Noi riformati non amiamo molto la parola obbedienza applicata alla fede. Ci sentiamo l’odore, per noi poco gradevole, dei “meriti” e delle “buone opere”. Oggi, nel vangelo dell’infanzia di Matteo, abbiamo visto che Dio stesso ha creato per Giuseppe le condizioni della sua obbedienza, mandandogli il suo “angelo” a dirgli: “Non temere di prendere con te Maria, tua moglie...”. E Giuseppe ha creduto a quella parola e l’ha subito messa in pratica. Anche nel libro dell’Apocalisse, il Cristo Figlio dell'uomo (il figlio di Giuseppe e di Maria) si rivolge sovente ai credenti definendoli “servi”, uomini e donne chiamati all’obbedienza. La fede, insomma, nasce da un comando concreto a cui si deve dare compimento. E allora l’obbedienza non soltanto ha a che fare con la fede, ma è e resta l’altra faccia della fede. Ed è sempre così.

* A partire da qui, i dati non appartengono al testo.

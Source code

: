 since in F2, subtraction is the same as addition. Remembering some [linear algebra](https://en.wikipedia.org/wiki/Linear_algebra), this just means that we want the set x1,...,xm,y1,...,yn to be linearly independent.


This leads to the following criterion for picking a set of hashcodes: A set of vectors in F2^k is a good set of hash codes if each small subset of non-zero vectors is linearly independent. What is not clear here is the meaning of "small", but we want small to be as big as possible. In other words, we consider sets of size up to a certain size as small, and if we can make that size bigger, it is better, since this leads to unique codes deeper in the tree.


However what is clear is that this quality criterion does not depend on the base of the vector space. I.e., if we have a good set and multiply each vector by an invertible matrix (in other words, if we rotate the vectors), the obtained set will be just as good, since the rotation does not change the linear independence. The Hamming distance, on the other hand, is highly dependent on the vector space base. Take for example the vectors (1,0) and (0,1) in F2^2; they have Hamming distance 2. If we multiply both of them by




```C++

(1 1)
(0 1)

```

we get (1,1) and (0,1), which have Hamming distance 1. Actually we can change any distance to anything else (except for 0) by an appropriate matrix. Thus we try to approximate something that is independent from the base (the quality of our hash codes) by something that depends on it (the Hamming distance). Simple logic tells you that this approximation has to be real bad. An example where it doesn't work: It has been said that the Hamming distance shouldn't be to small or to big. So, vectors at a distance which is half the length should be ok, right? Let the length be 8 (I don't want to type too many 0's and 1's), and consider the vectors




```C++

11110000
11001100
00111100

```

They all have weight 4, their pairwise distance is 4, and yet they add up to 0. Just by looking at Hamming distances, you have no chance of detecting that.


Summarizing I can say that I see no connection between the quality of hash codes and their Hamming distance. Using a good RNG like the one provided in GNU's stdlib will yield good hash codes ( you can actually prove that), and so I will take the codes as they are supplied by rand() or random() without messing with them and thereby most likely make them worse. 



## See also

E chi non obbedisce, anche se dice d’essere un credente, è piuttosto un illuso che “crede di credere”. Nessuno può meravigliarsi della sua incredulità, finché non si cura di obbedire al comandamento divino. Se non sottometti alla sua Parola una passione che ti rende schiavo, o i tuoi sogni, o un rancore, o un’inimicizia, oppure i piani che fai per la tua vita, non puoi lamentarti se poi ti senti arido, se non riesci a pregare… Se rifiuti la parola del comando, non puoi invocare la parola della grazia, perché come potrai invocare e lodare come tuo Signore colui al quale hai negato l’obbedienza?

Solo chi obbedisce crede davvero, e può vivere la gioia di chi, nell’impegno al servizio dell’unico Signore che regna in terra e in cielo, riceve un senso per la propria vita, si scopre con stupore “re e sacerdote per il nostro Dio”.

Oggi il comando del Signore per noi è vincere la paura che ci chiude in noi stessi, ci toglie la speranza e la fiducia che il Signore è più forte di ogni cosa e mette in gioco la nostra dignità di uomini e donne liberi e responsabili, anche di fronte alla pandemia. Il Covid passerà, come passa ogni cosa che non sia lui, il Signore vittorioso sul male e sulla morte. Allora anche per noi ci sarà il canto della riconoscenza, e quel canto salirà fino al cielo… diventerà parte del cantico di giubilo che – se porgiamo l’orecchio per udirlo – già ricolma di sé tutto il creato. È già il canto del Natale che ci attende, questo Natale “in rosso” che ci vedrà rinchiusi in casa nostra, questo Natale umanamente triste, nel quale neanche ci è concesso di cantare con la bocca, sotto alle mascherine. Ma il cuore può cantare, anticipando l’ennesimo trionfo del Signore: “A Colui che siede su trono e all’Agnello siano la lode, l’onore, la gloria e la potenza nei secoli dei secoli”.